Aug 24, 2009 at 5:06 AM | Registered CommenterDailyBail
Krugman forgets to mention the increase in GDP is due to government spending. Additionally, most of it is consumptive spending, not productive spending, and I've never heard him mention this qualitative issue. Glossing over details is what you do when you are bs-ing. He officially thinks we are in a recovery: http://krugman.blogs.nytimes.com/2009/08/21/the-answer-is-yes-2/ but if he had any leg to stand on he would be able to delve into a detailed analysis. He can't. I'm sorry, but animal spirits do mean zippo to people desperate for jobs and in debt way over their heads. With Krugman you have to lower your expectations. At this point all I expect him to do is address the salient impact of unicorn dust and pixie wings.

As for the second clip, I do not know how he can use the phrase "rational control of costs" with a straight face. He's the guy who wants a second 'stimulus'.
Aug 24, 2009 at 10:58 AM | Unregistered CommenterSonic Ninja Kitty
Listen carefully, dear gold bug. You are living in a world which is insane. All around you are the incredibly stupid people who, in the past, believed that the earth was flat and that one could fly by standing on a magic carpet. From every source of opinion comes the 21st century version of those beliefs.
Fact: The CRB has been going up for the past 10 years and is now more than double its level of late 2001.

Opinion: All of the economic authority figures are screaming at the top of their lungs that we are in a period of “deflation” (by which they mean that prices are going down). Perhaps you remember the Wall Street Journal editorial and op-ed pages in 2001. They were screaming “deflation” in article after article. They were especially focused on commodity prices.

If you listened to the Wall Street Journal at that time, you certainly did not buy gold or any other commodity.

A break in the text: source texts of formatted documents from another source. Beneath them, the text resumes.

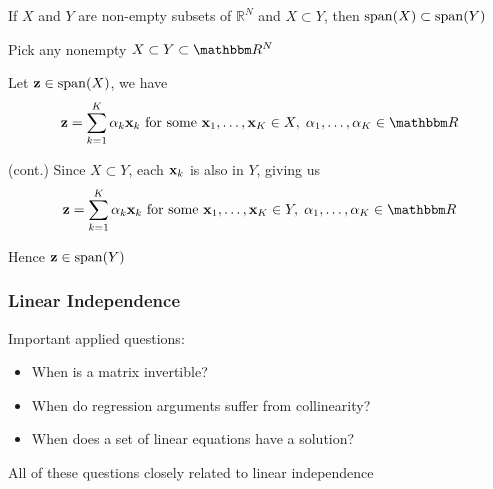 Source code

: \begin{frame}
    
    \vspace{2em}
    \Fact{\eqref{ET-fa:xsys}} 
    If $X$ and $Y$ are non-empty subsets of $\mathbb{R}^{N}$ and $X \subset Y$, 
    then $\operatorname{span}(X) \subset \operatorname{span}(Y)$
    \vspace{2em}
    
    \Prf
    Pick any nonempty $X \subset Y \subset \RR^N$
    
    Let ${\mathbf z} \in \operatorname{span}(X)$, we have
    \begin{equation*}
        \boldz = \sum_{k=1}^K \alpha_k \boldx_k 
        \text{ for some }
        \boldx_1, \ldots, \boldx_K \in X, \; 
        \alpha_1, \ldots, \alpha_K \in \RR
    \end{equation*}
    
\end{frame}

\begin{frame}

   \vspace{2em}
    \Prf(cont.)
    Since $X \subset Y$, each ${\mathbf x}_k$ is also in $Y$, giving us
    \begin{equation*}
        \boldz = \sum_{k=1}^K \alpha_k \boldx_k 
        \text{ for some }
        \boldx_1, \ldots, \boldx_K \in Y, \; 
        \alpha_1, \ldots, \alpha_K \in \RR
    \end{equation*}

    \vspace{.7em}
    Hence ${\mathbf z} \in \operatorname{span}(Y)$

\end{frame}


\begin{frame}
    \frametitle{Linear Independence}
    
    \vspace{2em}
    Important applied questions:

    \begin{itemize}
        \item When is a matrix invertible?
        \item When do regression arguments suffer from collinearity?
        \item When does a set of linear equations have a solution?
    \end{itemize}

    All of these questions closely related to linear independence 

\end{frame}


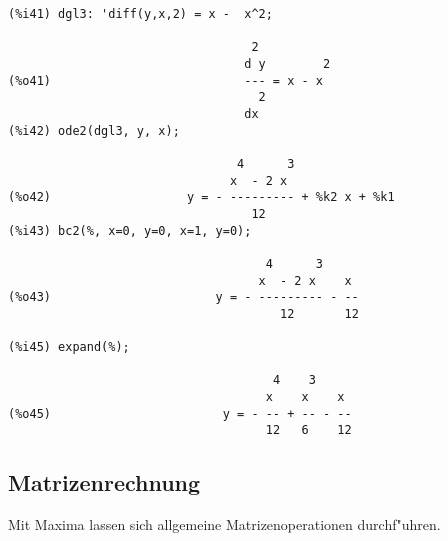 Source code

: \documentclass[spanish,12pt,a4paper]{article}
\begin{document}
\scriptsize
\begin{verbatim}
(%i41) dgl3: 'diff(y,x,2) = x -  x^2;

                                  2
                                 d y        2
(%o41)                           --- = x - x
                                   2
                                 dx
(%i42) ode2(dgl3, y, x);

                                4      3
                               x  - 2 x
(%o42)                   y = - --------- + %k2 x + %k1
                                  12
(%i43) bc2(%, x=0, y=0, x=1, y=0);

                                    4      3
                                   x  - 2 x    x
(%o43)                       y = - --------- - --
                                      12       12

(%i45) expand(%);

                                     4    3
                                    x    x    x
(%o45)                        y = - -- + -- - --
                                    12   6    12
\end{verbatim}
\normalsize

\subsection{Matrizenrechnung}

Mit Maxima lassen sich allgemeine Matrizenoperationen durchf"uhren.
\end{document}
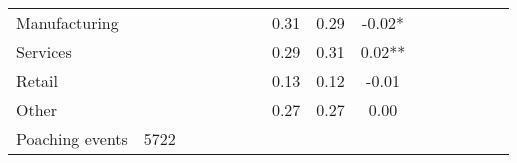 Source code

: {\begin{tabular}{l*{5}{ccc}}
Manufacturing       &            &            &            &            &            &            &        0.31&        0.29&       -0.02*  \\
Services            &            &            &            &            &            &            &        0.29&        0.31&        0.02** \\
Retail              &            &            &            &            &            &            &        0.13&        0.12&       -0.01   \\
Other               &            &            &            &            &            &            &        0.27&        0.27&        0.00   \\
\midrule
Poaching events     &        5722&            &            &            &            &            &            &            &               \\
\bottomrule
\end{tabular}
}
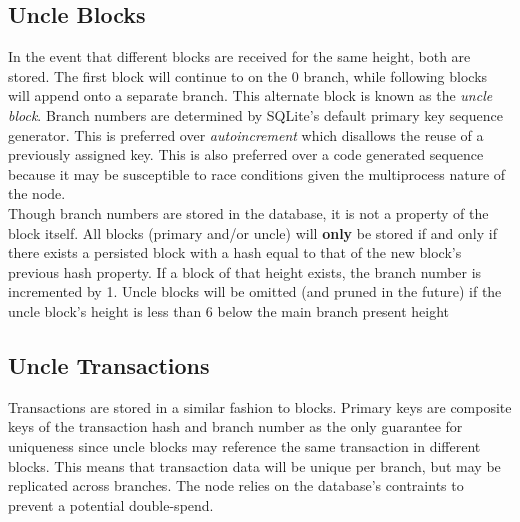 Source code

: \documentclass[10pt,twocolumn]{article}
\begin{document}
\subsection{Uncle Blocks}
In the event that different blocks are received for the same height, both are stored.  The first block will continue to on the 0 branch, while following blocks will append onto a separate branch.  This alternate block is known as the \textit{uncle block}.  Branch numbers are determined by SQLite's default primary key sequence generator.  This is preferred over \textit{autoincrement} which disallows the reuse of a previously assigned key.  This is also preferred over a code generated sequence because it may be susceptible to race conditions given the multiprocess nature of the node.\\
Though branch numbers are stored in the database, it is not a property of the block itself.  All blocks (primary and/or uncle) will \textbf{only} be stored if and only if there exists a persisted block with a hash equal to that of the new block's previous hash property.  If a block of that height exists, the branch number is incremented by 1.  Uncle blocks will be omitted (and pruned in the future) if the uncle block's height is less than 6 below the main branch present height
\subsection{Uncle Transactions}
Transactions are stored in a similar fashion to blocks.  Primary keys are composite keys of the transaction hash and branch number as the only guarantee for uniqueness since uncle blocks may reference the same transaction in different blocks.  This means that transaction data will be unique per branch, but may be replicated across branches.  The node relies on the database's contraints to prevent a potential double-spend.
\end{document}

Perhaps you bought stocks, perhaps some internet stocks on the NASDAQ. If you did, then let me inform you that, while the WSJ was telling you that prices were going down, it put its own news-stand price up (by 33%). Don’t they know that, when a businessman lowers his price, he sells more product, and in a general period of price decline (e.g., 1866-1896), one makes bigger profits by lowering the price to the consumer? This was how John D. Rockefeller made his fortune. He kept lowering the price of kerosene. Perhaps this is why they call him a robber baron.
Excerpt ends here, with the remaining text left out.